Tuesday or Wednesday ... almost two weeks ago:
I learned about a contest for a couple, who is still married, to renew their vows on the air of a radio station in a "2nd Chance Wedding." All you had to do to enter was send an email to the radio station in 150 words or less, why they deserved the chance to have a 2nd chance wedding. I quickly typed all about my honeymoon, I counted the words, I pressed SEND.
I promptly forgot about it.
Thursday ... two days later:
I found an email in my inbox that asked if I'd be available for a call, from Jody Dean, the DJ. I was shocked that the DJ himself actually sent the email. I scoured and scoured it... to see if it was real. It was. I sent off an "OF COURSE!!" in all caps. And then nothing. I went home that night wondering... but not all that concerned.
Friday ... the next day:
I had a voice mail from Jody Dean waiting for me when I got to work. I was told to call him back during his show on Friday morning. The voice mail had come at 6:00 pm the night before. I called him back on Friday, immediately after his show went off the air. When we talked, he taped my little story about our hurricane-spoiled honeymoon. I felt good about my interview. I felt good about my chances. I figured my interview would air on Monday... and maybe I'd win... because Jody Dean had even told me where to go next week IF I was selected. Something about his tone led me to believe a stood a chance.
Monday ... last week:
My interview did not air. I listened and listened, to every moment, ever word of the show and it didn't air. No one's aired. Two interviews had already aired the week prior and they were not that compelling. But no one's aired on Monday.
A few hours later:
I had a phone call from Jody. He asked simply, "How are you?" I said I was SO NERVOUS! He asked why and I explained that I was nervous because I hadn't heard any stories, any entrants and that confused me. He told me not to worry ... and that I "didn't hear it from him" but we were going to win. And he needed to make sure I'd told Rick and that I was willing to come to the studio on Friday and renew my vows on air. I was. OH WAS I!

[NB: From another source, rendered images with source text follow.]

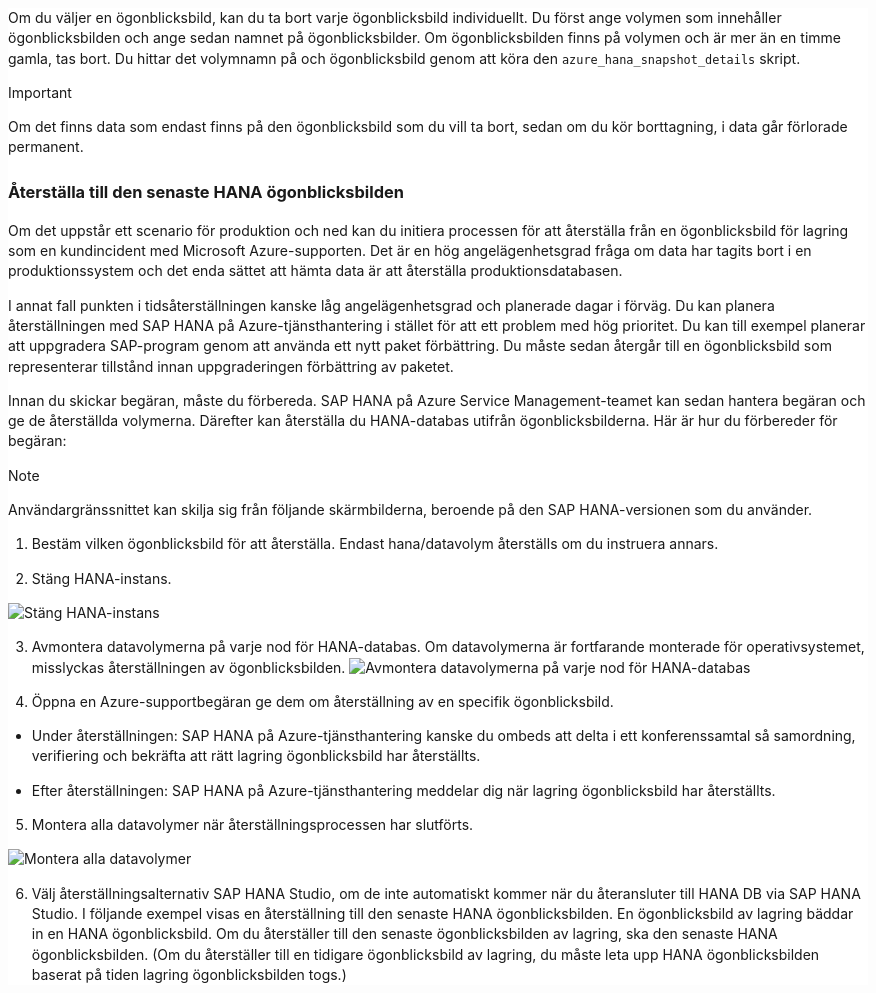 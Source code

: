 Om du väljer en ögonblicksbild, kan du ta bort varje ögonblicksbild individuellt. Du först ange volymen som innehåller ögonblicksbilden och ange sedan namnet på ögonblicksbilder. Om ögonblicksbilden finns på volymen och är mer än en timme gamla, tas bort. Du hittar det volymnamn på och ögonblicksbild genom att köra den `azure_hana_snapshot_details` skript. 

>[!IMPORTANT]
>Om det finns data som endast finns på den ögonblicksbild som du vill ta bort, sedan om du kör borttagning, i data går förlorade permanent.

   

### <a name="recovering-to-the-most-recent-hana-snapshot"></a>Återställa till den senaste HANA ögonblicksbilden

Om det uppstår ett scenario för produktion och ned kan du initiera processen för att återställa från en ögonblicksbild för lagring som en kundincident med Microsoft Azure-supporten. Det är en hög angelägenhetsgrad fråga om data har tagits bort i en produktionssystem och det enda sättet att hämta data är att återställa produktionsdatabasen.

I annat fall punkten i tidsåterställningen kanske låg angelägenhetsgrad och planerade dagar i förväg. Du kan planera återställningen med SAP HANA på Azure-tjänsthantering i stället för att ett problem med hög prioritet. Du kan till exempel planerar att uppgradera SAP-program genom att använda ett nytt paket förbättring. Du måste sedan återgår till en ögonblicksbild som representerar tillstånd innan uppgraderingen förbättring av paketet.

Innan du skickar begäran, måste du förbereda. SAP HANA på Azure Service Management-teamet kan sedan hantera begäran och ge de återställda volymerna. Därefter kan återställa du HANA-databas utifrån ögonblicksbilderna. Här är hur du förbereder för begäran:

>[!NOTE]
>Användargränssnittet kan skilja sig från följande skärmbilderna, beroende på den SAP HANA-versionen som du använder.

1. Bestäm vilken ögonblicksbild för att återställa. Endast hana/datavolym återställs om du instruera annars. 

2. Stäng HANA-instans.

 ![Stäng HANA-instans](./media/hana-overview-high-availability-disaster-recovery/image7-shutdown-hana.png)

3. Avmontera datavolymerna på varje nod för HANA-databas. Om datavolymerna är fortfarande monterade för operativsystemet, misslyckas återställningen av ögonblicksbilden.
 ![Avmontera datavolymerna på varje nod för HANA-databas](./media/hana-overview-high-availability-disaster-recovery/image8-unmount-data-volumes.png)

4. Öppna en Azure-supportbegäran ge dem om återställning av en specifik ögonblicksbild.

 - Under återställningen: SAP HANA på Azure-tjänsthantering kanske du ombeds att delta i ett konferenssamtal så samordning, verifiering och bekräfta att rätt lagring ögonblicksbild har återställts. 

 - Efter återställningen: SAP HANA på Azure-tjänsthantering meddelar dig när lagring ögonblicksbild har återställts.

5. Montera alla datavolymer när återställningsprocessen har slutförts.

 ![Montera alla datavolymer](./media/hana-overview-high-availability-disaster-recovery/image9-remount-data-volumes.png)

6. Välj återställningsalternativ SAP HANA Studio, om de inte automatiskt kommer när du återansluter till HANA DB via SAP HANA Studio. I följande exempel visas en återställning till den senaste HANA ögonblicksbilden. En ögonblicksbild av lagring bäddar in en HANA ögonblicksbild. Om du återställer till den senaste ögonblicksbilden av lagring, ska den senaste HANA ögonblicksbilden. (Om du återställer till en tidigare ögonblicksbild av lagring, du måste leta upp HANA ögonblicksbilden baserat på tiden lagring ögonblicksbilden togs.)
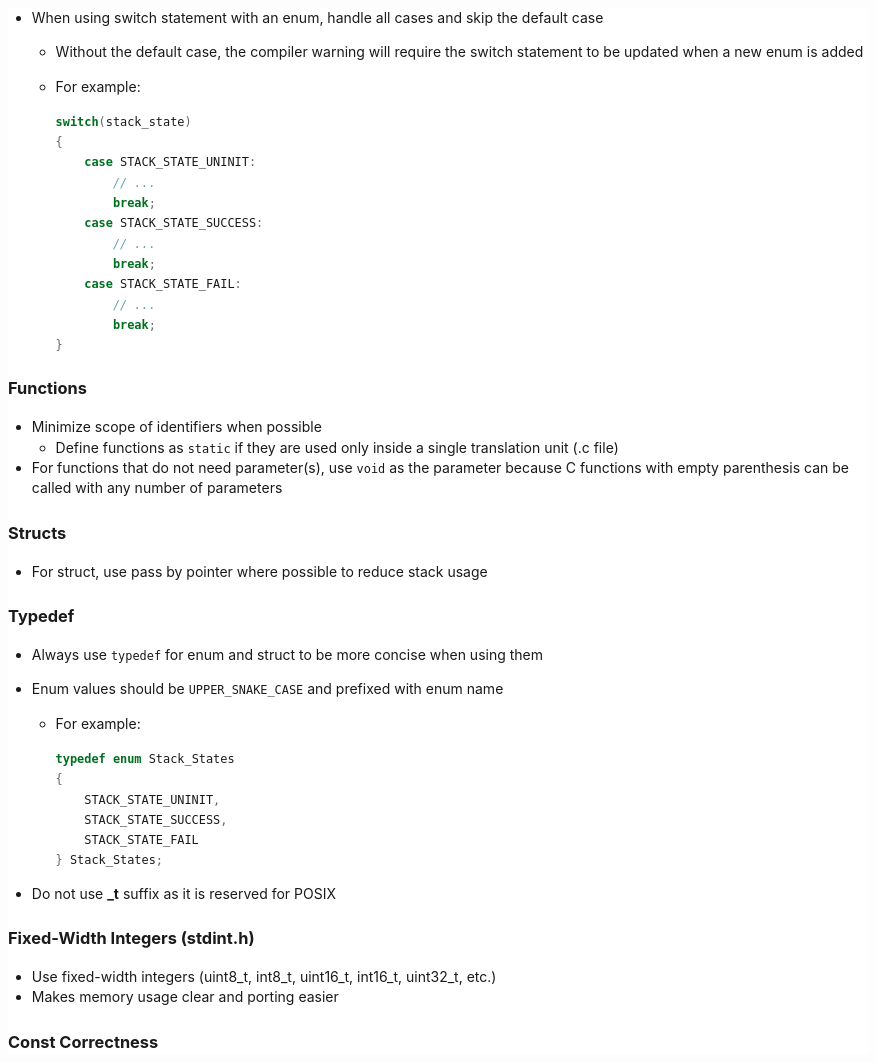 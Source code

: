 - When using switch statement with an enum, handle all cases and skip the default case
  - Without the default case, the compiler warning will require the switch statement to be updated when a new enum is added
  - For example:

    ```c
    switch(stack_state)
    {
        case STACK_STATE_UNINIT:
            // ...
            break;
        case STACK_STATE_SUCCESS:
            // ...
            break;
        case STACK_STATE_FAIL:
            // ...
            break;
    }
    ```

### Functions

- Minimize scope of identifiers when possible
  - Define functions as `static` if they are used only inside a single translation unit (.c file)
- For functions that do not need parameter(s), use `void` as the parameter because C functions with empty parenthesis can be called with any number of parameters

### Structs

- For struct, use pass by pointer where possible to reduce stack usage

### Typedef

- Always use `typedef` for enum and struct to be more concise when using them
- Enum values should be `UPPER_SNAKE_CASE` and prefixed with enum name
  - For example:

    ```c
    typedef enum Stack_States
    {
        STACK_STATE_UNINIT,
        STACK_STATE_SUCCESS,
        STACK_STATE_FAIL
    } Stack_States;
    ```

- Do not use **_t** suffix as it is reserved for POSIX

### Fixed-Width Integers (stdint.h)

- Use fixed-width integers (uint8_t, int8_t, uint16_t, int16_t, uint32_t, etc.)
- Makes memory usage clear and porting easier

### Const Correctness
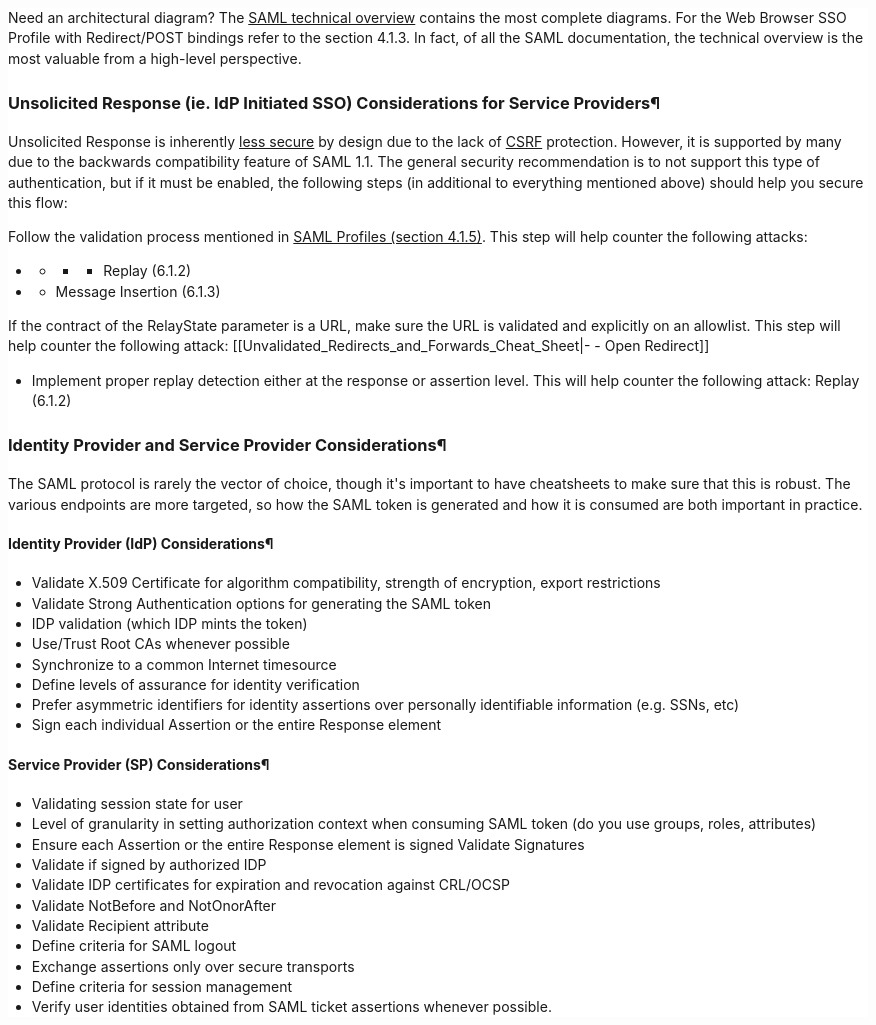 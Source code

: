 Need an architectural diagram? The [SAML technical overview](https://www.oasis-open.org/committees/download.php/11511/sstc-saml-tech-overview-2.0-draft-03.pdf) contains the most complete diagrams. For the Web Browser SSO Profile with Redirect/POST bindings refer to the section 4.1.3. In fact, of all the SAML documentation, the technical overview is the most valuable from a high-level perspective.
### Unsolicited Response (ie. IdP Initiated SSO) Considerations for Service Providers¶
Unsolicited Response is inherently [less secure](https://www.identityserver.com/articles/the-dangers-of-saml-idp-initiated-sso) by design due to the lack of [CSRF](https://owasp.org/www-community/attacks/csrf) protection. However, it is supported by many due to the backwards compatibility feature of SAML 1.1. The general security recommendation is to not support this type of authentication, but if it must be enabled, the following steps (in additional to everything mentioned above) should help you secure this flow:

Follow the validation process mentioned in [SAML Profiles (section 4.1.5)](https://docs.oasis-open.org/security/saml/v2.0/saml-profiles-2.0-os.pdf). This step will help counter the following attacks:
- - - - Replay (6.1.2)
- - Message Insertion (6.1.3)

If the contract of the RelayState parameter is a URL, make sure the URL is validated and explicitly on an allowlist. This step will help counter the following attack:
[[Unvalidated_Redirects_and_Forwards_Cheat_Sheet|- - Open Redirect]]

- Implement proper replay detection either at the response or assertion level. This will help counter the following attack:
Replay (6.1.2)

### Identity Provider and Service Provider Considerations¶
The SAML protocol is rarely the vector of choice, though it's important to have cheatsheets to make sure that this is robust. The various endpoints are more targeted, so how the SAML token is generated and how it is consumed are both important in practice.
#### Identity Provider (IdP) Considerations¶

- Validate X.509 Certificate for algorithm compatibility, strength of encryption, export restrictions
- Validate Strong Authentication options for generating the SAML token
- IDP validation (which IDP mints the token)
- Use/Trust Root CAs whenever possible
- Synchronize to a common Internet timesource
- Define levels of assurance for identity verification
- Prefer asymmetric identifiers for identity assertions over personally identifiable information (e.g. SSNs, etc)
- Sign each individual Assertion or the entire Response element

#### Service Provider (SP) Considerations¶

- Validating session state for user
- Level of granularity in setting authorization context when consuming SAML token (do you use groups, roles, attributes)
- Ensure each Assertion or the entire Response element is signed
Validate Signatures
- Validate if signed by authorized IDP
- Validate IDP certificates for expiration and revocation against CRL/OCSP
- Validate NotBefore and NotOnorAfter
- Validate Recipient attribute
- Define criteria for SAML logout
- Exchange assertions only over secure transports
- Define criteria for session management
- Verify user identities obtained from SAML ticket assertions whenever possible.
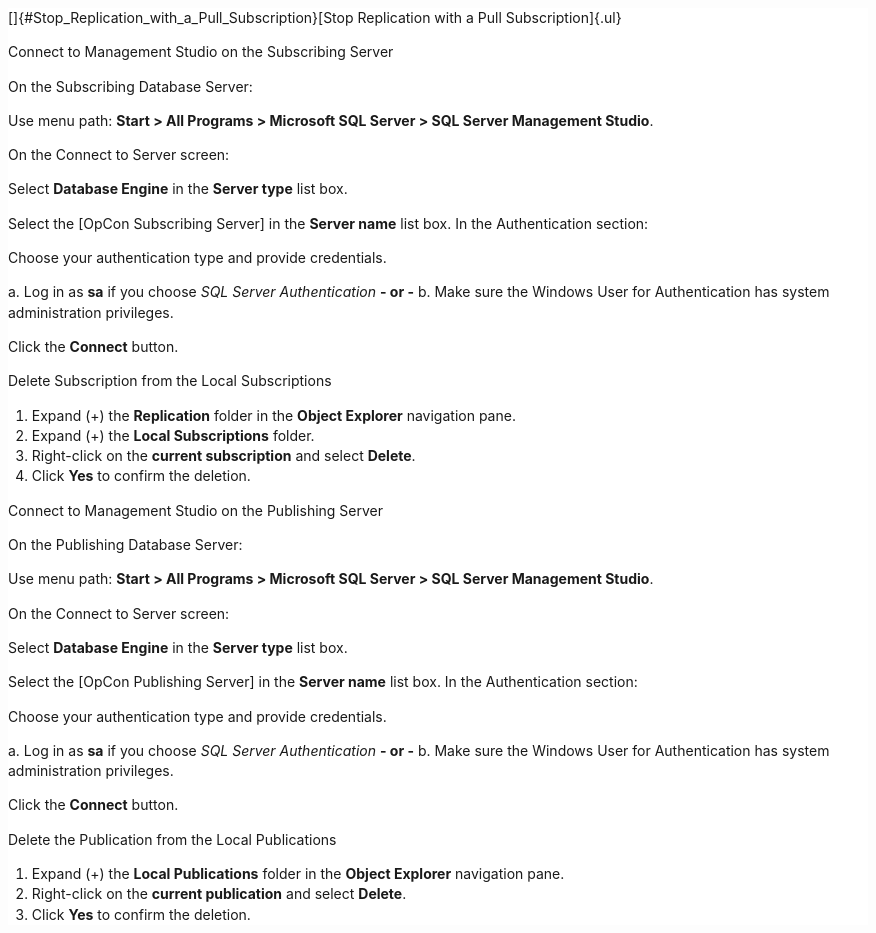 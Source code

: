 []{#Stop_Replication_with_a_Pull_Subscription}[Stop Replication with a Pull Subscription]{.ul}

Connect to Management Studio on the Subscribing Server

On the Subscribing Database Server:

Use menu path: **Start \> All Programs \> Microsoft SQL Server \> SQL
Server Management Studio**.

On the Connect to Server screen:

Select **Database Engine** in the **Server type** list box.

Select the \[OpCon Subscribing Server\] in the **Server name** list box.
In the Authentication section:

Choose your authentication type and provide credentials.

a.  Log in as **sa** if you choose *SQL Server Authentication* **-
    or -**
b.  Make sure the Windows User for Authentication has system
    administration privileges.

Click the **Connect** button.

Delete Subscription from the Local Subscriptions

1. Expand (+) the **Replication** folder in the **Object Explorer**
    navigation pane.
2. Expand (+) the **Local Subscriptions** folder.
3. Right-click on the **current subscription** and select **Delete**.
4. Click **Yes** to confirm the deletion.

Connect to Management Studio on the Publishing Server

On the Publishing Database Server:

Use menu path: **Start \> All Programs \> Microsoft SQL Server \> SQL
Server Management Studio**.

On the Connect to Server screen:

Select **Database Engine** in the **Server type** list box.

Select the \[OpCon Publishing Server\] in the **Server name** list box.
In the Authentication section:

Choose your authentication type and provide credentials.

a.  Log in as **sa** if you choose *SQL Server Authentication* **-
    or -**
b.  Make sure the Windows User for Authentication has system
    administration privileges.

Click the **Connect** button.

Delete the Publication from the Local Publications

1. Expand (+) the **Local Publications** folder in the **Object
    Explorer** navigation pane.
2. Right-click on the **current publication** and select **Delete**.
3. Click **Yes** to confirm the deletion.
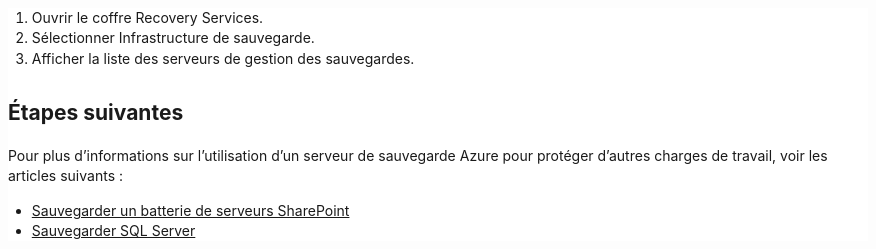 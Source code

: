 1. Ouvrir le coffre Recovery Services.
2. Sélectionner Infrastructure de sauvegarde.
3. Afficher la liste des serveurs de gestion des sauvegardes.

## <a name="next-steps"></a>Étapes suivantes

Pour plus d’informations sur l’utilisation d’un serveur de sauvegarde Azure pour protéger d’autres charges de travail, voir les articles suivants :

* [Sauvegarder un batterie de serveurs SharePoint](./backup-mabs-sharepoint-azure-stack.md)
* [Sauvegarder SQL Server](./backup-mabs-sql-azure-stack.md)
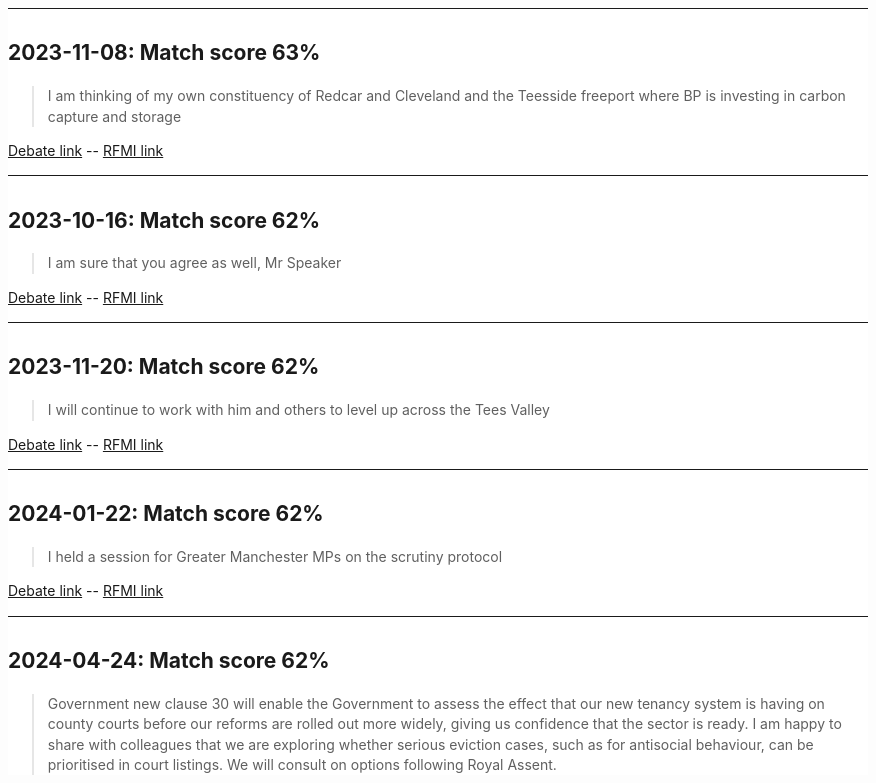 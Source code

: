 
---



## 2023-11-08: Match score 63%

>I am thinking of my own constituency of Redcar and Cleveland and the Teesside freeport where BP is investing in carbon capture and storage

[Debate link](https://www.theyworkforyou.com/debates/?id=2023-11-08d.230.6)  --  [RFMI link](https://www.theyworkforyou.com/mp/25806/register)


---



## 2023-10-16: Match score 62%

>I am sure that you agree as well, Mr Speaker

[Debate link](https://www.theyworkforyou.com/debates/?id=2023-10-16b.5.7)  --  [RFMI link](https://www.theyworkforyou.com/mp/25806/register)


---



## 2023-11-20: Match score 62%

>I will continue to work with him and others to level up across the Tees Valley

[Debate link](https://www.theyworkforyou.com/debates/?id=2023-11-20c.41.2)  --  [RFMI link](https://www.theyworkforyou.com/mp/25806/register)


---



## 2024-01-22: Match score 62%

>I held a session for Greater Manchester MPs on the scrutiny protocol

[Debate link](https://www.theyworkforyou.com/debates/?id=2024-01-22d.7.0)  --  [RFMI link](https://www.theyworkforyou.com/mp/25806/register)


---



## 2024-04-24: Match score 62%

>Government new clause 30 will enable the Government to assess the effect that our new tenancy system is having on county courts before our reforms are rolled out more widely, giving us confidence that the sector is ready. I am happy to share with colleagues that we are exploring whether serious eviction cases, such as for antisocial behaviour, can be prioritised in court listings. We will consult on options following Royal Assent.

I wasn't supposed to tell anyone ... so I went straight to Facebook and to my blog and told everyone I could think of. I planned how to take the day off work and I planned how and when to get a new dress and shoes and how I would do my hair. When we had talked that morning, he said, "I'll call you when I get off the air tomorrow."
Monday night:
I was scolded by my daughter for announcing the winning on Facebook. She's a firm believer in not counting your chickens until they're hatched. But I already knew I'd won. I'd heard it from the horse's mouth.
Tuesday morning:
Our story aired on the radio! And as fun as it was and as good as it was and as much as I knew we'd already won ... I was SO confused. At the end of my tale, Jody talked about how great my story was and how I was the frontrunner. He even said, "Yeah, she'll do." Then he said, "We have one more story to hear and I'm going to listen to it off the air."
For the entire rest of Tuesday I was confused. And when that promised phone call never came, I saw my winnings just fly away. I just knew that that "other interview he listened to off the air" had been fabulous, she'd won and Jody had simply forgotten me. The call on Tuesday never came.